## Task description:
Determine the number of lines in the data that include the word "Request", and write only that number.

Content starts

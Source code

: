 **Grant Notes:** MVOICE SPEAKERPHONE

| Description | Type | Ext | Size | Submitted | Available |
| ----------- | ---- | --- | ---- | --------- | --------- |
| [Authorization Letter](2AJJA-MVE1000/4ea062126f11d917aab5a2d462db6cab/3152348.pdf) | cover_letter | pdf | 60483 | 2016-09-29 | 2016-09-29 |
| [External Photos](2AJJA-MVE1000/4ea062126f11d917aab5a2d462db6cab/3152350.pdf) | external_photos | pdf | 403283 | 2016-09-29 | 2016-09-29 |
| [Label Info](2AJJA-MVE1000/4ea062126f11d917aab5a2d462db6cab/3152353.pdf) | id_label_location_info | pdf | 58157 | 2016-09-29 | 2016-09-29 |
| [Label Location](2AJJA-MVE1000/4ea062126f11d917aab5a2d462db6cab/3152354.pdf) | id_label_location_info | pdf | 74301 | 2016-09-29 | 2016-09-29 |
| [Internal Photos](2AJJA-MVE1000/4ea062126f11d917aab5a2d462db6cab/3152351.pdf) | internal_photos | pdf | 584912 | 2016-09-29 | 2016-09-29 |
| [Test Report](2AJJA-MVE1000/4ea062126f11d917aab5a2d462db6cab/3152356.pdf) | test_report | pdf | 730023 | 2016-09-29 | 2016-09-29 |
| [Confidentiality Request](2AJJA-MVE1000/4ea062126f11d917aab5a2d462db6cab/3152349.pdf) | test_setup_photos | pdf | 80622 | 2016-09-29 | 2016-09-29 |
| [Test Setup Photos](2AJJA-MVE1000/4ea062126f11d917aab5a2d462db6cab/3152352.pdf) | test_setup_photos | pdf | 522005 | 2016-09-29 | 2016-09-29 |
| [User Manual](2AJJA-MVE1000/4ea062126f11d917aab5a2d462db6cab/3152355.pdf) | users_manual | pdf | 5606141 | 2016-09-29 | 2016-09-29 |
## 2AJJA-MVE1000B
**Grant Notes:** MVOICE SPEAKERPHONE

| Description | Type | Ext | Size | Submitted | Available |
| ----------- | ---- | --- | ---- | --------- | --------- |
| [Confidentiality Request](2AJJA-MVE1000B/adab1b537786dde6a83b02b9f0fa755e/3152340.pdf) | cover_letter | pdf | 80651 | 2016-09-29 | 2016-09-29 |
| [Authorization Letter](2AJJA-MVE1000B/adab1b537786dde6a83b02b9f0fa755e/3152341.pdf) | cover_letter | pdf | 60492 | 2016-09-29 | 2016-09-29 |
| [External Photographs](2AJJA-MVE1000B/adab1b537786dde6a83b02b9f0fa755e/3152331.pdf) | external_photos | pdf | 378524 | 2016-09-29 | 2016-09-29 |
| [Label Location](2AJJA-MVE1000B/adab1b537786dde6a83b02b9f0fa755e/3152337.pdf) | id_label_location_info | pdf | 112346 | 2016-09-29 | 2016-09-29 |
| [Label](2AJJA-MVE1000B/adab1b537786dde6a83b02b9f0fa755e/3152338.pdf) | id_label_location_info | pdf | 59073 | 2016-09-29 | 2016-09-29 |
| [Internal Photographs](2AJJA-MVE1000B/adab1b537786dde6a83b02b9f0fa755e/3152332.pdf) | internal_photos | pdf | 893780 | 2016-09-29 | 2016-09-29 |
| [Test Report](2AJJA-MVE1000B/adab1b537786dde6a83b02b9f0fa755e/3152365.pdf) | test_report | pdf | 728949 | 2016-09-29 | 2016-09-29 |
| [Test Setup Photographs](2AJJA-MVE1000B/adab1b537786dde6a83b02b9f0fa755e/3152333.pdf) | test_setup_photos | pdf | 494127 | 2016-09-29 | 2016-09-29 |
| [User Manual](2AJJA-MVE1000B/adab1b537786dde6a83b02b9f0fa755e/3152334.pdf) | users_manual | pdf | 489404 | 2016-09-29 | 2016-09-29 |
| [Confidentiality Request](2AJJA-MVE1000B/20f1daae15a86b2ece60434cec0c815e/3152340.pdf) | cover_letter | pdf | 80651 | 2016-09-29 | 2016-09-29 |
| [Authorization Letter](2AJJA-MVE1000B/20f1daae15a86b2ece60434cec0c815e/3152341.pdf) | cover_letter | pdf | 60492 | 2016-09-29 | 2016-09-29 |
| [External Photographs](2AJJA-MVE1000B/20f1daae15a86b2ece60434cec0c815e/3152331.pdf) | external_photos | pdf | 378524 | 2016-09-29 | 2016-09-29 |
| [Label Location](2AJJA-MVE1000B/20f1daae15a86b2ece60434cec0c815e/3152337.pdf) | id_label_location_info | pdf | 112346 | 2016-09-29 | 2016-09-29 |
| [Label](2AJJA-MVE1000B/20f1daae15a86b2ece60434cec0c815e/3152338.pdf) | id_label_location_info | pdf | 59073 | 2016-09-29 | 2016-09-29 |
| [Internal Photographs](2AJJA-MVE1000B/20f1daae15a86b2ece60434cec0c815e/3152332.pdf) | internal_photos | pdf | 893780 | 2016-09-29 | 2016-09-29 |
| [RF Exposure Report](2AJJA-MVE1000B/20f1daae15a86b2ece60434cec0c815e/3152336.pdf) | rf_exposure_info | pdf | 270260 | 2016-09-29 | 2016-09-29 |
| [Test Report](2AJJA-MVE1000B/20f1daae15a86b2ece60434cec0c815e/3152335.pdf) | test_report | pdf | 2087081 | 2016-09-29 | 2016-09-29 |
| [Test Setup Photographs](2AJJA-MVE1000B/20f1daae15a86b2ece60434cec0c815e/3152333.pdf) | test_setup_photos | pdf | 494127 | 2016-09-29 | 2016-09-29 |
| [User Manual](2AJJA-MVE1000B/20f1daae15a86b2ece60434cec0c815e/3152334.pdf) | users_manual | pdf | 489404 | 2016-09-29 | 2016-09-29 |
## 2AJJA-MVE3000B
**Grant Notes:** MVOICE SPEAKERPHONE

Content ends

## Written solution:
3